You’ve likely heard of the fight or flight response. When adrenaline, cortisol and stress rise in the body, a strong urge to fight or flee from the situation occurs. When hormones—particularly cortisol—increase in the body, it can disrupt your vestibular system from communicating with the brain. The result is a disoriented, imbalanced feeling. Common emotions that can trigger vertigo are: anxiety, worry and fear.
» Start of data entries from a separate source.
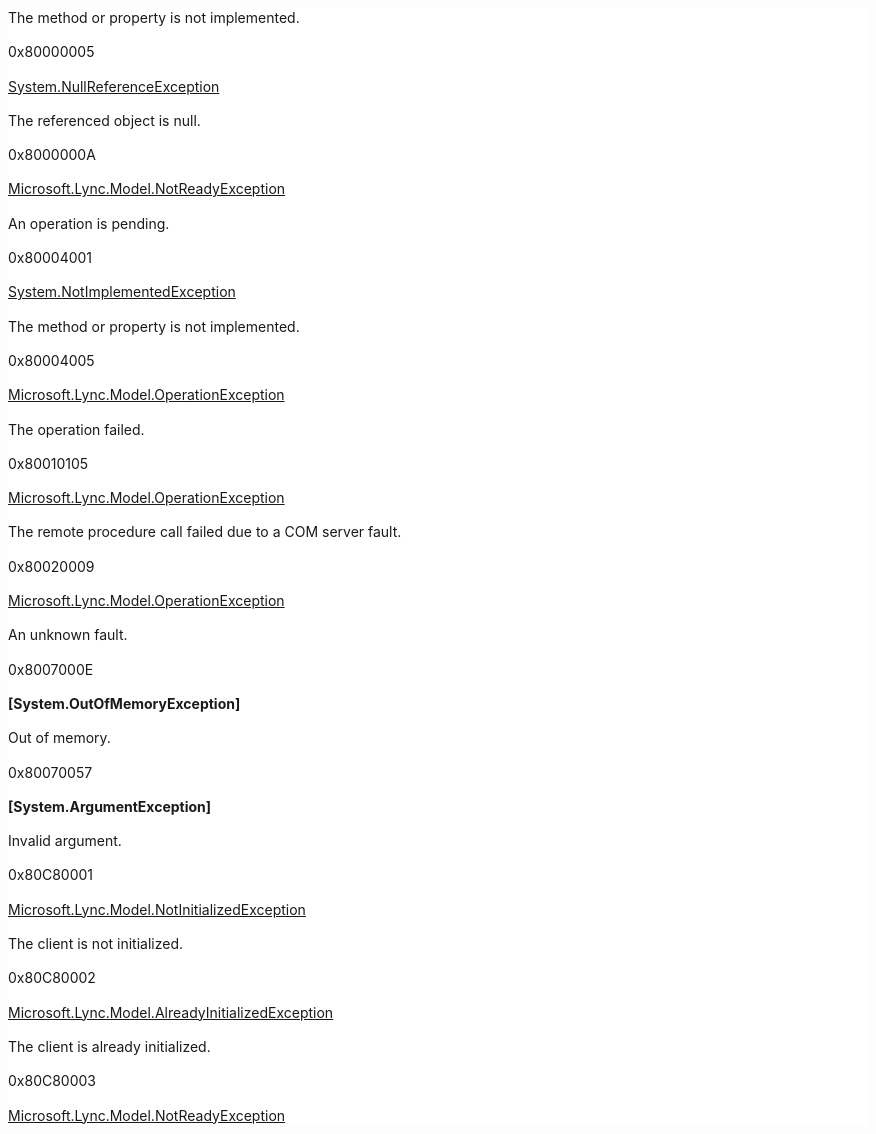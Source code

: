 <td><p>The method or property is not implemented.</p></td>
</tr>
<tr class="even">
<td><p>0x80000005</p></td>
<td><p><a href="http://msdn2.microsoft.com/en-us/library/8w0s4024">System.NullReferenceException</a></p></td>
<td><p>The referenced object is null.</p></td>
</tr>
<tr class="odd">
<td><p>0x8000000A</p></td>
<td><p><a href="https://msdn.microsoft.com/en-us/library/jj293576(v=office.15)">Microsoft.Lync.Model.NotReadyException</a></p></td>
<td><p>An operation is pending.</p></td>
</tr>
<tr class="even">
<td><p>0x80004001</p></td>
<td><p><a href="http://msdn2.microsoft.com/en-us/library/6byb74h9">System.NotImplementedException</a></p></td>
<td><p>The method or property is not implemented.</p></td>
</tr>
<tr class="odd">
<td><p>0x80004005</p></td>
<td><p><a href="https://msdn.microsoft.com/en-us/library/jj267681(v=office.15)">Microsoft.Lync.Model.OperationException</a></p></td>
<td><p>The operation failed.</p></td>
</tr>
<tr class="even">
<td><p>0x80010105</p></td>
<td><p><a href="https://msdn.microsoft.com/en-us/library/jj267681(v=office.15)">Microsoft.Lync.Model.OperationException</a></p></td>
<td><p>The remote procedure call failed due to a COM server fault.</p></td>
</tr>
<tr class="odd">
<td><p>0x80020009</p></td>
<td><p><a href="https://msdn.microsoft.com/en-us/library/jj267681(v=office.15)">Microsoft.Lync.Model.OperationException</a></p></td>
<td><p>An unknown fault.</p></td>
</tr>
<tr class="even">
<td><p>0x8007000E</p></td>
<td><p><strong>[System.OutOfMemoryException]</strong></p></td>
<td><p>Out of memory.</p></td>
</tr>
<tr class="odd">
<td><p>0x80070057</p></td>
<td><p><strong>[System.ArgumentException]</strong></p></td>
<td><p>Invalid argument.</p></td>
</tr>
<tr class="even">
<td><p>0x80C80001</p></td>
<td><p><a href="https://msdn.microsoft.com/en-us/library/jj268186(v=office.15)">Microsoft.Lync.Model.NotInitializedException</a></p></td>
<td><p>The client is not initialized.</p></td>
</tr>
<tr class="odd">
<td><p>0x80C80002</p></td>
<td><p><a href="https://msdn.microsoft.com/en-us/library/jj277975(v=office.15)">Microsoft.Lync.Model.AlreadyInitializedException</a></p></td>
<td><p>The client is already initialized.</p></td>
</tr>
<tr class="even">
<td><p>0x80C80003</p></td>
<td><p><a href="https://msdn.microsoft.com/en-us/library/jj293576(v=office.15)">Microsoft.Lync.Model.NotReadyException</a></p></td>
How to Prevent Stress Vertigo
Fortunately, there are many ways to prevent, reduce and avoid stress vertigo—many of which can be done immediately! Check out some of our top tips below, or read a more in-depth guide on mindfulness activities here.
Practice Deep Breathing
Inhale and exhale slowly to calm the nervous system and promote blood flow from your vestibular system to the brain.
Take a Walk
Walk in a green, natural, and calm environment to lower your cortisol levels.
Listen to Relaxing Music
Playing peaceful music or your favorite songs can be a great way to lower stress levels and promote emotional balance.
Dehydration can be stressful on the body and nervous system. Make sure to drink plenty of water to promote clarity and keep your mind fluid.
Regular meditation can lower stress and anxiety levels for the long run. Much like taking deep, long breaths, meditation helps clear the mind and calm the nervous system.
Talk to Someone You Trust
Share your concerns, fears, and anxieties with a therapist or someone you trust—before they manifest as stress vertigo.
Play With a Pet
Multiple studies show that playing with a pet can lower cortisol levels, reduce blood pressure and improve mood. If you don’t have a furbaby of your own, consider volunteering at a local animal shelter for some much-needed canine or feline therapy.
Eat Healthy, Balanced Meals
The nutritional choices you make have an impact on your stress and anxiety levels. Drinking coffee past noon or alcohol late into the evening can trigger anxiety, making stress vertigo more likely to occur.
Pick up a pen and allow your worries to flow out through the page. Journaling can be a great way to mitigate harmful thoughts and give the nervous system an outlet to express concerns.
Get Better Sleep
Sleep plays a huge role in supporting brain health, reducing stress and promoting balance. Try to get 7-9 hours of rest per night to support your body’s natural de-stress process. Learn more about the benefits of sleep here.
Limit Alcohol and Tobacco Use
Alcohol and tobacco are inflammatory to the body. Reducing your intake can make a huge difference in how your body balances hormones and manages inflammation.
Conditions Related to Stress Vertigo
Stress and anxiety aren’t the only things that trigger stress vertigo. There are some other, more serious issues that may come into play, including:
- Heart arrhythmia: An irregular or abnormal heartbeat.
- Blood pressure problems: Sudden drops in blood pressure can make you feel dizzy or faint.
- Past Head Injuries: Previous trauma to the brain or skull can trigger dizziness and vertigo.
When to See a Doctor About Vertigo
There comes a point when self-diagnoses are not enough and you need to seek medical help. If you’re experiencing fainting, difficulty breathing or chest pains, make an appointment with your doctor.
Stress vertigo doesn’t have to haunt you. You can manage your stress and anxiety at home and lower your risk of experiencing vertigo and its associated symptoms.